[Start of section]

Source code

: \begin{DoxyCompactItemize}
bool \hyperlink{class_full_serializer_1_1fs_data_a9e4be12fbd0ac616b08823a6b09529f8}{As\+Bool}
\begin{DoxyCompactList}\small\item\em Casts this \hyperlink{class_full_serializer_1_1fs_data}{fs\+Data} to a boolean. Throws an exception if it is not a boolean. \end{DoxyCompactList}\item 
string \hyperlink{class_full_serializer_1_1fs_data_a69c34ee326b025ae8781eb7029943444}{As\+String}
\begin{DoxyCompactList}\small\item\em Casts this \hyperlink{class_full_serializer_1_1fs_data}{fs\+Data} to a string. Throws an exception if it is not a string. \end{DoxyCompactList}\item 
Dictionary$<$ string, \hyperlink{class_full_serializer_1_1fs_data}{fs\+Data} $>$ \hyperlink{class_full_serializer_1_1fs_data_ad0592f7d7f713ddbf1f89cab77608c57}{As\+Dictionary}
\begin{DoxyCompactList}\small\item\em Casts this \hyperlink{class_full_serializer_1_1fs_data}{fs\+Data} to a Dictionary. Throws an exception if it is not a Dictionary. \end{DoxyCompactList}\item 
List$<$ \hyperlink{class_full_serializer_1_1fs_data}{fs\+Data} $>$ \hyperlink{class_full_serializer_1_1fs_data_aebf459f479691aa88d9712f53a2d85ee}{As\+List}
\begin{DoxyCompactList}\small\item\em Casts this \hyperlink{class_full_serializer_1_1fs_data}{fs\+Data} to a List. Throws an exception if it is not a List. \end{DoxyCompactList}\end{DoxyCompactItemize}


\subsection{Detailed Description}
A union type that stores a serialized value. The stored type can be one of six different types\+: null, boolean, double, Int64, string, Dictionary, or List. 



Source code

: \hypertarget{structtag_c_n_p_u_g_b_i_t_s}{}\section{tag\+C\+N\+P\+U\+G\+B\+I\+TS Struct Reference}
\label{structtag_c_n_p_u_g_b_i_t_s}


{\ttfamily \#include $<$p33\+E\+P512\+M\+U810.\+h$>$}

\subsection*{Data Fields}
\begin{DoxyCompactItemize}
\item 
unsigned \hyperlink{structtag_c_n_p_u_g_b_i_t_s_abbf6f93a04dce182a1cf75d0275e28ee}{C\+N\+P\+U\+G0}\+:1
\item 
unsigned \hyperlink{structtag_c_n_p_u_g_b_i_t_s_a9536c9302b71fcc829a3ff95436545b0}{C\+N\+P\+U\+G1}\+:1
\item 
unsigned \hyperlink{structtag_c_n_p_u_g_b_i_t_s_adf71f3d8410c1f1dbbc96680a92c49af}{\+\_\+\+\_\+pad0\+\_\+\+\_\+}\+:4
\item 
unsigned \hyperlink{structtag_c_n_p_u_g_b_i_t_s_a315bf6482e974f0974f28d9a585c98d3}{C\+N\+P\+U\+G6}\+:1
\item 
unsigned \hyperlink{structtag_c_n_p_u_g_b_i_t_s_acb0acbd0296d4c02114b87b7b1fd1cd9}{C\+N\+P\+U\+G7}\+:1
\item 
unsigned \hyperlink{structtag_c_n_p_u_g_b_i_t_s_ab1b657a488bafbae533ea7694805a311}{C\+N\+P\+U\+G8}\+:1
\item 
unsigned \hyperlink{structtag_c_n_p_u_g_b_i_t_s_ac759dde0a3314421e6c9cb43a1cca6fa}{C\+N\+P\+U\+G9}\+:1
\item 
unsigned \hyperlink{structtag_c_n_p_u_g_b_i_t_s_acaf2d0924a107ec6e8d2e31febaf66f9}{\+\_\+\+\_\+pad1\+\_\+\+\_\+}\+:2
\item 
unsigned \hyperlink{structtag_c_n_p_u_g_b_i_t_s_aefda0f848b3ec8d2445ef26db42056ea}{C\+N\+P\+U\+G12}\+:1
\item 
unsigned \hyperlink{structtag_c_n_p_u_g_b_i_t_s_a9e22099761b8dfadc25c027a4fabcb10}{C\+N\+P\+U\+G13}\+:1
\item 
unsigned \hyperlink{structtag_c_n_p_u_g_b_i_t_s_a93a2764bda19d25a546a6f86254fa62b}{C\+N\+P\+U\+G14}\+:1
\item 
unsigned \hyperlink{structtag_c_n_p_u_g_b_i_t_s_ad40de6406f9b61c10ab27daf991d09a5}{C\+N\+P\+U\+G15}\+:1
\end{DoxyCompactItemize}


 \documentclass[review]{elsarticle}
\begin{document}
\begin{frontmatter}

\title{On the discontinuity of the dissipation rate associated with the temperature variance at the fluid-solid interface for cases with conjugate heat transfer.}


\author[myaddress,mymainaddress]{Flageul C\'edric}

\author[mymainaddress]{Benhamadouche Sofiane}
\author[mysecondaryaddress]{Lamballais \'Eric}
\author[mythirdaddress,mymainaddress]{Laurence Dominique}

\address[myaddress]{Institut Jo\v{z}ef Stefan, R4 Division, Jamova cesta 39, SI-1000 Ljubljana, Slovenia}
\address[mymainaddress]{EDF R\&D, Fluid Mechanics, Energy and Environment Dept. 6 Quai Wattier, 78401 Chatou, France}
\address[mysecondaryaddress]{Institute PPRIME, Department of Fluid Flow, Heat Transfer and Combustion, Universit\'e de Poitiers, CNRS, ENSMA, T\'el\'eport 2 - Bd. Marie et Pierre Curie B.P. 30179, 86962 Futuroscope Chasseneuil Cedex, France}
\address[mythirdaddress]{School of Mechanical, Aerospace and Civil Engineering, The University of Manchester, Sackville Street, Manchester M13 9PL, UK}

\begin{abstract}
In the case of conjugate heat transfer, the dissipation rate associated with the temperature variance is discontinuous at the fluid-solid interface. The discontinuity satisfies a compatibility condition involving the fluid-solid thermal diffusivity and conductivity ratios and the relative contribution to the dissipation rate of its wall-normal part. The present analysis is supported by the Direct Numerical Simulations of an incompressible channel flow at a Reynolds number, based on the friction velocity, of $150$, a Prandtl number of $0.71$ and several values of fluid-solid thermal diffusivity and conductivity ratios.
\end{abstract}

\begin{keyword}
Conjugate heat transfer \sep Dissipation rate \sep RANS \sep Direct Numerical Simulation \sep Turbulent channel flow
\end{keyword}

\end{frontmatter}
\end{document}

[End of section]

§ DIRECTIONS FOR THIS TASK
Extract all of the data shown above without alteration.

§ RESPONSE AREA
Source code

: \begin{DoxyCompactItemize}
bool \hyperlink{class_full_serializer_1_1fs_data_a9e4be12fbd0ac616b08823a6b09529f8}{As\+Bool}
\begin{DoxyCompactList}\small\item\em Casts this \hyperlink{class_full_serializer_1_1fs_data}{fs\+Data} to a boolean. Throws an exception if it is not a boolean. \end{DoxyCompactList}\item 
string \hyperlink{class_full_serializer_1_1fs_data_a69c34ee326b025ae8781eb7029943444}{As\+String}
\begin{DoxyCompactList}\small\item\em Casts this \hyperlink{class_full_serializer_1_1fs_data}{fs\+Data} to a string. Throws an exception if it is not a string. \end{DoxyCompactList}\item 
Dictionary$<$ string, \hyperlink{class_full_serializer_1_1fs_data}{fs\+Data} $>$ \hyperlink{class_full_serializer_1_1fs_data_ad0592f7d7f713ddbf1f89cab77608c57}{As\+Dictionary}
\begin{DoxyCompactList}\small\item\em Casts this \hyperlink{class_full_serializer_1_1fs_data}{fs\+Data} to a Dictionary. Throws an exception if it is not a Dictionary. \end{DoxyCompactList}\item 
List$<$ \hyperlink{class_full_serializer_1_1fs_data}{fs\+Data} $>$ \hyperlink{class_full_serializer_1_1fs_data_aebf459f479691aa88d9712f53a2d85ee}{As\+List}
\begin{DoxyCompactList}\small\item\em Casts this \hyperlink{class_full_serializer_1_1fs_data}{fs\+Data} to a List. Throws an exception if it is not a List. \end{DoxyCompactList}\end{DoxyCompactItemize}


\subsection{Detailed Description}
A union type that stores a serialized value. The stored type can be one of six different types\+: null, boolean, double, Int64, string, Dictionary, or List. 



Source code

: \hypertarget{structtag_c_n_p_u_g_b_i_t_s}{}\section{tag\+C\+N\+P\+U\+G\+B\+I\+TS Struct Reference}
\label{structtag_c_n_p_u_g_b_i_t_s}


{\ttfamily \#include $<$p33\+E\+P512\+M\+U810.\+h$>$}

\subsection*{Data Fields}
\begin{DoxyCompactItemize}
\item 
unsigned \hyperlink{structtag_c_n_p_u_g_b_i_t_s_abbf6f93a04dce182a1cf75d0275e28ee}{C\+N\+P\+U\+G0}\+:1
\item 
unsigned \hyperlink{structtag_c_n_p_u_g_b_i_t_s_a9536c9302b71fcc829a3ff95436545b0}{C\+N\+P\+U\+G1}\+:1
\item 
unsigned \hyperlink{structtag_c_n_p_u_g_b_i_t_s_adf71f3d8410c1f1dbbc96680a92c49af}{\+\_\+\+\_\+pad0\+\_\+\+\_\+}\+:4
\item 
unsigned \hyperlink{structtag_c_n_p_u_g_b_i_t_s_a315bf6482e974f0974f28d9a585c98d3}{C\+N\+P\+U\+G6}\+:1
\item 
unsigned \hyperlink{structtag_c_n_p_u_g_b_i_t_s_acb0acbd0296d4c02114b87b7b1fd1cd9}{C\+N\+P\+U\+G7}\+:1
\item 
unsigned \hyperlink{structtag_c_n_p_u_g_b_i_t_s_ab1b657a488bafbae533ea7694805a311}{C\+N\+P\+U\+G8}\+:1
\item 
unsigned \hyperlink{structtag_c_n_p_u_g_b_i_t_s_ac759dde0a3314421e6c9cb43a1cca6fa}{C\+N\+P\+U\+G9}\+:1
\item 
unsigned \hyperlink{structtag_c_n_p_u_g_b_i_t_s_acaf2d0924a107ec6e8d2e31febaf66f9}{\+\_\+\+\_\+pad1\+\_\+\+\_\+}\+:2
\item 
unsigned \hyperlink{structtag_c_n_p_u_g_b_i_t_s_aefda0f848b3ec8d2445ef26db42056ea}{C\+N\+P\+U\+G12}\+:1
\item 
unsigned \hyperlink{structtag_c_n_p_u_g_b_i_t_s_a9e22099761b8dfadc25c027a4fabcb10}{C\+N\+P\+U\+G13}\+:1
\item 
unsigned \hyperlink{structtag_c_n_p_u_g_b_i_t_s_a93a2764bda19d25a546a6f86254fa62b}{C\+N\+P\+U\+G14}\+:1
\item 
unsigned \hyperlink{structtag_c_n_p_u_g_b_i_t_s_ad40de6406f9b61c10ab27daf991d09a5}{C\+N\+P\+U\+G15}\+:1
\end{DoxyCompactItemize}


 \documentclass[review]{elsarticle}
\begin{document}
\begin{frontmatter}

\title{On the discontinuity of the dissipation rate associated with the temperature variance at the fluid-solid interface for cases with conjugate heat transfer.}


\author[myaddress,mymainaddress]{Flageul C\'edric}

\author[mymainaddress]{Benhamadouche Sofiane}
\author[mysecondaryaddress]{Lamballais \'Eric}
\author[mythirdaddress,mymainaddress]{Laurence Dominique}

\address[myaddress]{Institut Jo\v{z}ef Stefan, R4 Division, Jamova cesta 39, SI-1000 Ljubljana, Slovenia}
\address[mymainaddress]{EDF R\&D, Fluid Mechanics, Energy and Environment Dept. 6 Quai Wattier, 78401 Chatou, France}
\address[mysecondaryaddress]{Institute PPRIME, Department of Fluid Flow, Heat Transfer and Combustion, Universit\'e de Poitiers, CNRS, ENSMA, T\'el\'eport 2 - Bd. Marie et Pierre Curie B.P. 30179, 86962 Futuroscope Chasseneuil Cedex, France}
\address[mythirdaddress]{School of Mechanical, Aerospace and Civil Engineering, The University of Manchester, Sackville Street, Manchester M13 9PL, UK}

\begin{abstract}
In the case of conjugate heat transfer, the dissipation rate associated with the temperature variance is discontinuous at the fluid-solid interface. The discontinuity satisfies a compatibility condition involving the fluid-solid thermal diffusivity and conductivity ratios and the relative contribution to the dissipation rate of its wall-normal part. The present analysis is supported by the Direct Numerical Simulations of an incompressible channel flow at a Reynolds number, based on the friction velocity, of $150$, a Prandtl number of $0.71$ and several values of fluid-solid thermal diffusivity and conductivity ratios.
\end{abstract}

\begin{keyword}
Conjugate heat transfer \sep Dissipation rate \sep RANS \sep Direct Numerical Simulation \sep Turbulent channel flow
\end{keyword}

\end{frontmatter}
\end{document}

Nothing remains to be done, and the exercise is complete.